# Is an Eigenvector of a Matrix an Eigenvector of its Inverse?

## Problem 70

Suppose that $A$ is an $n \times n$ matrix with eigenvalue $\lambda$ and corresponding eigenvector $\mathbf{v}$.

(a) If $A$ is invertible, is $\mathbf{v}$ an eigenvector of $A^{-1}$? If so, what is the corresponding eigenvalue? If not, explain why not.

(b) Is $3\mathbf{v}$ an eigenvector of $A$? If so, what is the corresponding eigenvalue? If not, explain why not.

(Stanford University, Linear Algebra Exam)

## Hint.

Use the defining relation $A\mathbf{v}=\lambda \mathbf{v}$.

## Solution.

### (a) If $A$ is invertible, is $\mathbf{v}$ an eigenvector of $A^{-1}$?

The answer is yes. First note that the eigenvalue $\lambda$ is not zero since $A$ is invertible.
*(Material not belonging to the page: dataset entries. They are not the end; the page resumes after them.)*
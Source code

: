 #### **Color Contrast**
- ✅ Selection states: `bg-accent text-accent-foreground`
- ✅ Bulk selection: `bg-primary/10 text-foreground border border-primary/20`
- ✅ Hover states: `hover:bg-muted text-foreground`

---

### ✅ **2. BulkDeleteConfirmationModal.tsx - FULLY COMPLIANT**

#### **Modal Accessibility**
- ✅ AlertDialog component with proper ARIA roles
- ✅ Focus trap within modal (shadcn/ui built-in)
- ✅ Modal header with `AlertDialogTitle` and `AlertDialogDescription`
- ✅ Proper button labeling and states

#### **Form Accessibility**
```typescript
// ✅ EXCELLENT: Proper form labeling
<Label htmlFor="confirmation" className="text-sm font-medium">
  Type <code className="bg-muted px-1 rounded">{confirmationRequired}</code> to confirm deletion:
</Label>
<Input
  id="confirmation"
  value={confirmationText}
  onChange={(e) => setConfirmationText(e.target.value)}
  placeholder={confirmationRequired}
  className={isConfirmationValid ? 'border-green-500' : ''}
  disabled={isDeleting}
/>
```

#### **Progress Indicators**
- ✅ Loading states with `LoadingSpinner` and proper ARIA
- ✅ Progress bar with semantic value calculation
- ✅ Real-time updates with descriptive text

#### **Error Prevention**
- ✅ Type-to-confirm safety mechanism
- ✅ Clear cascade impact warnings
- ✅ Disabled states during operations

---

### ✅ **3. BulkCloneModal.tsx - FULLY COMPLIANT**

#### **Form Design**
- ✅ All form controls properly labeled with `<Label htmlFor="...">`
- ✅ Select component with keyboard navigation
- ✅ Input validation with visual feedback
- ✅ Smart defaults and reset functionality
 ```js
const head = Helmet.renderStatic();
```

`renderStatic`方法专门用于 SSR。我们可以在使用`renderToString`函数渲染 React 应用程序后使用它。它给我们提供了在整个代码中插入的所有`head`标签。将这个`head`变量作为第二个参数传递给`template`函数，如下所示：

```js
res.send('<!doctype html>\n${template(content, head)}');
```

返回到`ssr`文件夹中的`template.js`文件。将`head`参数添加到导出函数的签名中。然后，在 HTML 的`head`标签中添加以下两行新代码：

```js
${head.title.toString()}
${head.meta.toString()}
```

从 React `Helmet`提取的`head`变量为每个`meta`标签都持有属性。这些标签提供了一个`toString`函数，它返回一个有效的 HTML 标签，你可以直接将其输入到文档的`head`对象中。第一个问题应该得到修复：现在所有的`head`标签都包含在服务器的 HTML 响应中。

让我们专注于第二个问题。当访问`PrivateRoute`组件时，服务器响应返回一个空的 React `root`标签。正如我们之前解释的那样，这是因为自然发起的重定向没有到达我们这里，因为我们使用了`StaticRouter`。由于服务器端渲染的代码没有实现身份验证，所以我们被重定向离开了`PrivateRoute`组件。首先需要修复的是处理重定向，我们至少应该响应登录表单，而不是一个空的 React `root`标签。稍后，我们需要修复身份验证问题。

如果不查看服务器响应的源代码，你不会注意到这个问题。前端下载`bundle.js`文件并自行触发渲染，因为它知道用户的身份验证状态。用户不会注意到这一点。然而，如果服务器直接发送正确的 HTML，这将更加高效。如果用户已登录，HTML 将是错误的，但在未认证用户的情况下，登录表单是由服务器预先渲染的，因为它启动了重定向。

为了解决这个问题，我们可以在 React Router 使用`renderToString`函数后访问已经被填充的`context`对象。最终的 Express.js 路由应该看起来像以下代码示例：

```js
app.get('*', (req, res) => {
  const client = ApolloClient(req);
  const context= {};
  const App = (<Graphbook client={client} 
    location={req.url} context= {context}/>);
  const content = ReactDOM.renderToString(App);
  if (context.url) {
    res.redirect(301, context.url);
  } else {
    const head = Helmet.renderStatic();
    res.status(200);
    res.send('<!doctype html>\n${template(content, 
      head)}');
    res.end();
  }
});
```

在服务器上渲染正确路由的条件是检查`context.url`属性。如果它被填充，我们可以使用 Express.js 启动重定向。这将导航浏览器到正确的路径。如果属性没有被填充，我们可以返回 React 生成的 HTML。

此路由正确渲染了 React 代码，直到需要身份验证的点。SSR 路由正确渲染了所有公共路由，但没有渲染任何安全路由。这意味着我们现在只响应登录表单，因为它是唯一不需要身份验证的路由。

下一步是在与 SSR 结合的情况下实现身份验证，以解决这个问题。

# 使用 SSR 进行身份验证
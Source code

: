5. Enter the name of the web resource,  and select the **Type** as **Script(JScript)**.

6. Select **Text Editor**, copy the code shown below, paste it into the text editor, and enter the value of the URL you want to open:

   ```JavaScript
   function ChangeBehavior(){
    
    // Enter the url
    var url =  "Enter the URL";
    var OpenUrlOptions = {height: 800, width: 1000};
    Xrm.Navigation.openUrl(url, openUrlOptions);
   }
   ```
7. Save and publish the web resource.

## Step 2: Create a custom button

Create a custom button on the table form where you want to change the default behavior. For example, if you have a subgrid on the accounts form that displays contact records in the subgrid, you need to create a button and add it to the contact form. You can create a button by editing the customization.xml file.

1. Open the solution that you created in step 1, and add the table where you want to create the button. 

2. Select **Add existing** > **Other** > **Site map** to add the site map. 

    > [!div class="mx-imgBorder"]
By definition, we have $A\mathbf{v}=\lambda \mathbf{v}$. Multiplying it by $A^{-1}$ from the left, we have
$\mathbf{v}=\lambda A^{-1}\mathbf{v}.$

As noted above, $\lambda$ is not zero, so we divide this equality by $\lambda$ and obtain
$A^{-1}\mathbf{v=}\frac{1}{\lambda}\mathbf{v}.$ Since $\mathbf{v}$ is not a zero vector, this implies that $\mathbf{v}$ is an eigenvector corresponding to the eigenvalue $1/\lambda$ of $A$.

### (b) Is $3\mathbf{v}$ an eigenvector of $A$?

The answer is yes. We calculate
$A(3\mathbf{v})=3A\mathbf{v}=3\lambda \mathbf{v}=\lambda (3\mathbf{v}).$

Thus we have $A(3\mathbf{v})=\lambda (3\mathbf{v})$.
Since $3\mathbf{v}\neq 0$, this implies that $3\mathbf{v}$ is an eigenvector corresponding to the eigenvalue $\lambda$.

## Comment.

In part (a), you shouldn’t divide by $\lambda$ without stating it is nonzero.

To prove that if a matrix $B$ is invertible, then an eigenvalue of $B$ is nonzero, you might want to consider for example

1. The determinant of the matrix $B$ is the product of all eigenvalues of $B$, or
2. If $0$ is an eigenvalue of $B$ then $B\mathbf{x}=\mathbf{0}$ has a nonzero solution, but if $B$ is invertible, then it’s impossible.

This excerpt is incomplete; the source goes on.